I am mostly not sure whether the strategy I used in ax_client are similar to the ones I explicitly set before, i.e., like Max mentioned above, if it's a greedy version of the fully joint_optimize. Could you confirm or point out if I did anything improper? Also I would appreciate if you could point out if I should change any of the steps I listed above. Thank you!

One more follow up: do you have plans to enable a full joint_optimization in AxClient or do you consider the current approach good enough? With the current behavior, it seems to me that there are less and less differences between arm and trial. Multiple arms within a trial (in the case of Experiments) are the same as a bunch of single-arm trials. Is my understanding correct?

lena-kashtelyan commented 5 years ago

Hello again, @dongyaoli!

1) Your usage of the Service API looks correct to me; one thing is, you likely don't need to specify the generation strategy yourself; Sobol+GPEI will be chosen under the hood anyway.

2) Will let @Balandat answer regarding the modeling here.

3) What do you mean by full joint optimization here? Just to clarify, so that I can fully respond to your question regarding whether we plan to include it in the Service API (AxClient).

4) There is and always will be a difference between an arm an a trial, because an arm essentially specifies parameterization, whereas a trial specifies a run of that parameterization. Therefore, two different trials can contain the same arm, for example. And data is logged for a trial, not an arm; if there is non-stationarity in the problem setup, two different trials with the same arm may have different metric results. Does that make sense?
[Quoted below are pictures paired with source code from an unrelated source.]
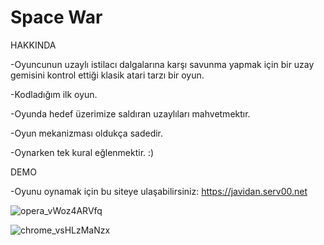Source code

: # Space War

HAKKINDA

-Oyuncunun uzaylı istilacı dalgalarına karşı savunma yapmak için bir uzay gemisini kontrol ettiği klasik atari tarzı bir oyun.

-Kodladığım ilk oyun.


-Oyunda hedef üzerimize saldıran uzaylıları mahvetmektır.

-Oyun mekanizması oldukça sadedir.

-Oynarken tek kural eğlenmektir. :)


DEMO

-Oyunu oynamak için bu siteye ulaşabilirsiniz: https://javidan.serv00.net

![opera_vWoz4ARVfq](https://github.com/Javidaann/First-JS-Game-Project/assets/163294643/4f3c287e-b86b-402d-8bb7-c9697bfcc5c0)



![chrome_vsHLzMaNzx](https://github.com/Javidaann/First-JS-Game-Project/assets/163294643/42c0ffd3-d765-48b0-a1a0-289362997cb6)
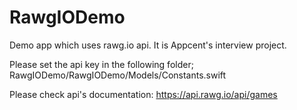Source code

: # RawgIODemo

Demo app which uses rawg.io api. 
It is Appcent's interview project.


Please set the api key in the following folder;
RawgIODemo/RawgIODemo/Models/Constants.swift


Please check api's documentation:
https://api.rawg.io/api/games



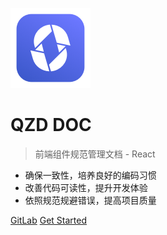 ![logo](zh-cn/images/assets/logo.png)

# QZD DOC

> 前端组件规范管理文档 - React

* 确保一致性，培养良好的编码习惯
* 改善代码可读性，提升开发体验
* 依照规范规避错误，提高项目质量

[GitLab](https://github.com/citrusjunoss/react-rules-doc)
[Get Started](zh-cn/guide)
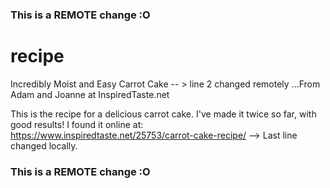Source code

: ### This is a REMOTE change :O
# recipe
Incredibly Moist and Easy Carrot Cake  -- > line 2 changed remotely
...From Adam and Joanne at InspiredTaste.net 

This is the recipe for a delicious carrot cake. I've made it twice so far, with good results!
I found it online at: https://www.inspiredtaste.net/25753/carrot-cake-recipe/ --> Last line changed locally.
### This is a REMOTE change :O
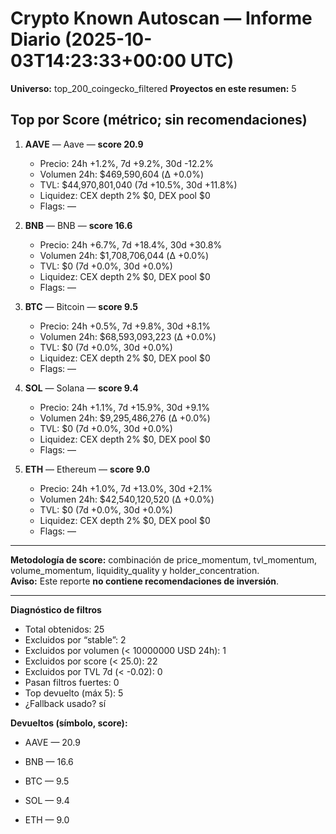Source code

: # Crypto Known Autoscan — Informe Diario (2025-10-03T14:23:33+00:00 UTC)

**Universo:** top_200_coingecko_filtered
**Proyectos en este resumen:** 5

## Top por Score (métrico; sin recomendaciones)

1. **AAVE** — Aave — **score 20.9**
   - Precio: 24h +1.2%, 7d +9.2%, 30d -12.2%
   - Volumen 24h: $469,590,604 (Δ +0.0%)
   - TVL: $44,970,801,040 (7d +10.5%, 30d +11.8%)
   - Liquidez: CEX depth 2% $0, DEX pool $0
   - Flags: —

2. **BNB** — BNB — **score 16.6**
   - Precio: 24h +6.7%, 7d +18.4%, 30d +30.8%
   - Volumen 24h: $1,708,706,044 (Δ +0.0%)
   - TVL: $0 (7d +0.0%, 30d +0.0%)
   - Liquidez: CEX depth 2% $0, DEX pool $0
   - Flags: —

3. **BTC** — Bitcoin — **score 9.5**
   - Precio: 24h +0.5%, 7d +9.8%, 30d +8.1%
   - Volumen 24h: $68,593,093,223 (Δ +0.0%)
   - TVL: $0 (7d +0.0%, 30d +0.0%)
   - Liquidez: CEX depth 2% $0, DEX pool $0
   - Flags: —

4. **SOL** — Solana — **score 9.4**
   - Precio: 24h +1.1%, 7d +15.9%, 30d +9.1%
   - Volumen 24h: $9,295,486,276 (Δ +0.0%)
   - TVL: $0 (7d +0.0%, 30d +0.0%)
   - Liquidez: CEX depth 2% $0, DEX pool $0
   - Flags: —

5. **ETH** — Ethereum — **score 9.0**
   - Precio: 24h +1.0%, 7d +13.0%, 30d +2.1%
   - Volumen 24h: $42,540,120,520 (Δ +0.0%)
   - TVL: $0 (7d +0.0%, 30d +0.0%)
   - Liquidez: CEX depth 2% $0, DEX pool $0
   - Flags: —


---

**Metodología de score:** combinación de price_momentum, tvl_momentum, volume_momentum, liquidity_quality y holder_concentration.  
**Aviso:** Este reporte **no contiene recomendaciones de inversión**.


---
**Diagnóstico de filtros**

- Total obtenidos: 25
- Excluidos por “stable”: 2
- Excluidos por volumen (< 10000000 USD 24h): 1
- Excluidos por score (< 25.0): 22
- Excluidos por TVL 7d (< -0.02): 0
- Pasan filtros fuertes: 0
- Top devuelto (máx 5): 5
- ¿Fallback usado? sí


**Devueltos (símbolo, score):**

- AAVE — 20.9

- BNB — 16.6

- BTC — 9.5

- SOL — 9.4

- ETH — 9.0


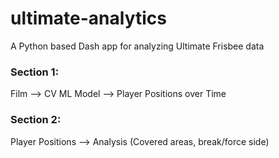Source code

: # ultimate-analytics
A Python based Dash app for analyzing Ultimate Frisbee data 

### Section 1:
Film --> CV ML Model --> Player Positions over Time

### Section 2:
Player Positions --> Analysis (Covered areas, break/force side)
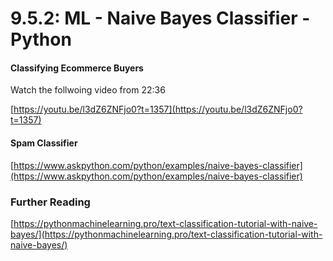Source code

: # 9.5.2: ML - Naive Bayes Classifier - Python

#### Classifying Ecommerce Buyers 

Watch the follwoing video from 22:36 

[https://youtu.be/l3dZ6ZNFjo0?t=1357](https://youtu.be/l3dZ6ZNFjo0?t=1357)

#### Spam Classifier

[https://www.askpython.com/python/examples/naive-bayes-classifier](https://www.askpython.com/python/examples/naive-bayes-classifier)

### Further Reading

[https://pythonmachinelearning.pro/text-classification-tutorial-with-naive-bayes/](https://pythonmachinelearning.pro/text-classification-tutorial-with-naive-bayes/)

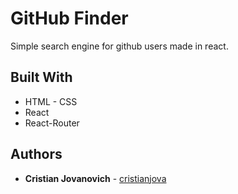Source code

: # GitHub Finder 

Simple search engine for github users made in react.

## Built With

* HTML - CSS
* React
* React-Router


## Authors

* **Cristian Jovanovich** - [cristianjova](https://github.com/cristianjova)
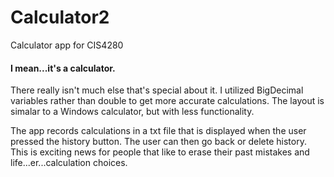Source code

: # Calculator2
Calculator app for CIS4280

#### I mean...it's a calculator. 
There really isn't much else that's special about it. I utilized BigDecimal variables rather than double to get more accurate calculations. The layout is simalar to a Windows calculator, but with less functionality.

The app records calculations in a txt file that is displayed when the user pressed the history button. The user can then go back or delete history. This is exciting news for people that like to erase their past mistakes and life...er...calculation choices. 
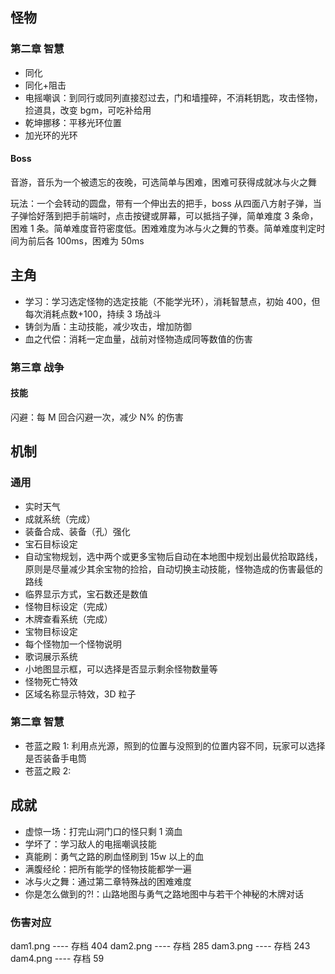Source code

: ## 怪物

### 第二章 智慧

-   同化
-   同化+阻击
-   电摇嘲讽：到同行或同列直接怼过去，门和墙撞碎，不消耗钥匙，攻击怪物，捡道具，改变 bgm，可吃补给用
-   乾坤挪移：平移光环位置
-   加光环的光环

#### Boss

音游，音乐为一个被遗忘的夜晚，可选简单与困难，困难可获得成就冰与火之舞

玩法：一个会转动的圆盘，带有一个伸出去的把手，boss 从四面八方射子弹，当子弹恰好落到把手前端时，点击按键或屏幕，可以抵挡子弹，简单难度 3 条命，困难 1 条。简单难度音符密度低。困难难度为冰与火之舞的节奏。简单难度判定时间为前后各 100ms，困难为 50ms

## 主角

-   学习：学习选定怪物的选定技能（不能学光环），消耗智慧点，初始 400，但每次消耗点数+100，持续 3 场战斗
-   铸剑为盾：主动技能，减少攻击，增加防御
-   血之代偿：消耗一定血量，战前对怪物造成同等数值的伤害

### 第三章 战争

#### 技能

闪避：每 M 回合闪避一次，减少 N% 的伤害

## 机制

### 通用

-   实时天气
-   成就系统（完成）
-   装备合成、装备（孔）强化
-   宝石目标设定
-   自动宝物规划，选中两个或更多宝物后自动在本地图中规划出最优拾取路线，原则是尽量减少其余宝物的捡拾，自动切换主动技能，怪物造成的伤害最低的路线
-   临界显示方式，宝石数还是数值
-   怪物目标设定（完成）
-   木牌查看系统（完成）
-   宝物目标设定
-   每个怪物加一个怪物说明
-   歌词展示系统
-   小地图显示框，可以选择是否显示剩余怪物数量等
-   怪物死亡特效
-   区域名称显示特效，3D 粒子

### 第二章 智慧

-   苍蓝之殿 1: 利用点光源，照到的位置与没照到的位置内容不同，玩家可以选择是否装备手电筒
-   苍蓝之殿 2:

## 成就

-   虚惊一场：打完山洞门口的怪只剩 1 滴血
-   学坏了：学习敌人的电摇嘲讽技能
-   真能刷：勇气之路的刷血怪刷到 15w 以上的血
-   满腹经纶：把所有能学的怪物技能都学一遍
-   冰与火之舞：通过第二章特殊战的困难难度
-   你是怎么做到的?!：山路地图与勇气之路地图中与若干个神秘的木牌对话

### 伤害对应

dam1.png ---- 存档 404
dam2.png ---- 存档 285
dam3.png ---- 存档 243
dam4.png ---- 存档 59
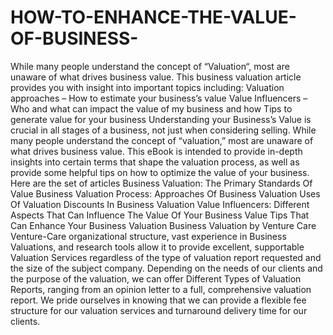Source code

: # HOW-TO-ENHANCE-THE-VALUE-OF-BUSINESS-
 While many people understand the concept of “Valuation“, most are unaware of what drives business value. This business valuation article provides you with insight into important topics including:  Valuation approaches – How to estimate your business’s value Value Influencers – Who and what can impact the value of my business and how Tips to generate value for your business Understanding your Business’s Value is crucial in all stages of a business, not just when considering selling. While many people understand the concept of “valuation,” most are unaware of what drives business value. This eBook is intended to provide in-depth insights into certain terms that shape the valuation process, as well as provide some helpful tips on how to optimize the value of your business. Here are the set of articles  Business Valuation: The Primary Standards Of Value Business Valuation Process: Approaches Of Business Valuation Uses Of Valuation Discounts In Business Valuation Value Influencers: Different Aspects That Can Influence The Value Of Your Business Value Tips That Can Enhance Your Business Valuation Business Valuation by Venture Care Venture-Care organizational structure, vast experience in Business Valuations, and research tools allow it to provide excellent, supportable Valuation Services regardless of the type of valuation report requested and the size of the subject company. Depending on the needs of our clients and the purpose of the valuation, we can offer Different Types of Valuation Reports, ranging from an opinion letter to a full, comprehensive valuation report. We pride ourselves in knowing that we can provide a flexible fee structure for our valuation services and turnaround delivery time for our clients.   
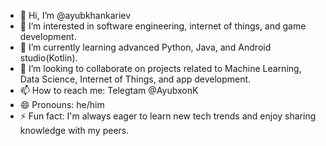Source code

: - 👋 Hi, I’m @ayubkhankariev
- 👀 I’m interested in software engineering, internet of things, and game development.
- 🌱 I’m currently learning advanced Python, Java, and Android studio(Kotlin).
- 💞️ I’m looking to collaborate on projects related to Machine Learning, Data Science, Internet of Things, and app development.
- 📫 How to reach me: Telegtam @AyubxonK
- 😄 Pronouns: he/him
- ⚡ Fun fact: I'm always eager to learn new tech trends and enjoy sharing knowledge with my peers.

<!---
ayubkhankariev/ayubkhankariev is a ✨ special ✨ repository because its `README.md` (this file) appears on your GitHub profile.
You can click the Preview link to take a look at your changes.
--->
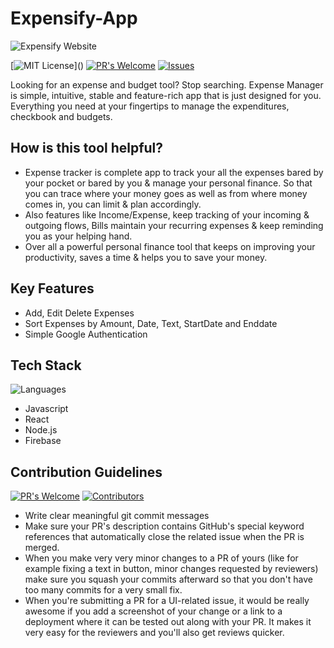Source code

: # Expensify-App
![Expensify Website](https://i.pinimg.com/originals/74/24/d5/7424d598657308ecc1db4c7c168e5774.jpg)


[![MIT License](https://img.shields.io/apm/l/atomic-design-ui.svg?)]() 
[![PR's Welcome](https://img.shields.io/badge/PRs-welcome-brightgreen.svg?style=flat)](https://github.com/vrushti-mody/Expensify-App/pulls)
[![Issues](https://img.shields.io/github/issues-raw/vrushti-mody/Expensify-App)](https://github.com/vrushti-mody/Expensify-App/issues) 


Looking for an expense and budget tool? Stop searching. Expense Manager is simple, intuitive, stable and feature-rich app that is just designed for you. Everything you need at your fingertips to manage the expenditures, checkbook and budgets.

## How is this tool helpful?

- Expense tracker is complete app to track your all the expenses bared by your pocket or bared by you & manage your personal finance. So that you can trace where your money goes as well as from where money comes in, you can limit & plan accordingly. 
- Also features like Income/Expense, keep tracking of your incoming & outgoing flows, Bills maintain your recurring expenses & keep reminding you as your helping hand. 
- Over all a powerful personal finance tool that keeps on improving your productivity, saves a time & helps you to save your money.

## Key Features

- Add, Edit Delete Expenses
- Sort Expenses by Amount, Date, Text, StartDate and Enddate
- Simple Google Authentication

## Tech Stack
![Languages](https://img.shields.io/github/languages/count/vrushti-mody/Expensify-App)
- Javascript
- React
- Node.js
- Firebase


## Contribution Guidelines
[![PR's Welcome](https://img.shields.io/github/issues-pr-raw/vrushti-mody/Expensify-App)]()
[![Contributors](https://img.shields.io/github/contributors/vrushti-mody/Expensify-App)]()


- Write clear meaningful git commit messages
- Make sure your PR's description contains GitHub's special keyword references that automatically close the related issue when the PR is merged. 
- When you make very very minor changes to a PR of yours (like for example fixing a text in button, minor changes requested by reviewers) make sure you squash your commits afterward so that you don't have too many commits for a very small fix.
- When you're submitting a PR for a UI-related issue, it would be really awesome if you add a screenshot of your change or a link to a deployment where it can be tested out along with your PR. It makes it very easy for the reviewers and you'll also get reviews quicker.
A BatchTrial (multiple-arm trial) is also different from multiple single-arm trials, as a BatchTrial is categorized by collective deployment; in other words, you deploy all five arms together and wait for all of them to complete before logging data for a batch. With single-arm trials, each trial is independent of the others and is deployed independently of other trials. So in your case, for example, multiple single-arm trials are appropriate, because you are running each trial in a separate process and separately logging data for each.

Balandat commented 5 years ago

The default behavior of Ax is to use a greedy approach (that performs sequential conditioning on previously selected points) using BoTorch's sequential_optimize function. You can change that behavior by passing model_gen_kwargs = {"optimizer_kwargs": {"joint_optimize": True}} into the GenerationStep.

dongyaoli commented 5 years ago

Thank you @lena-kashtelyan and @Balandat again for your help! I think I have enough understanding for now and am going to close this.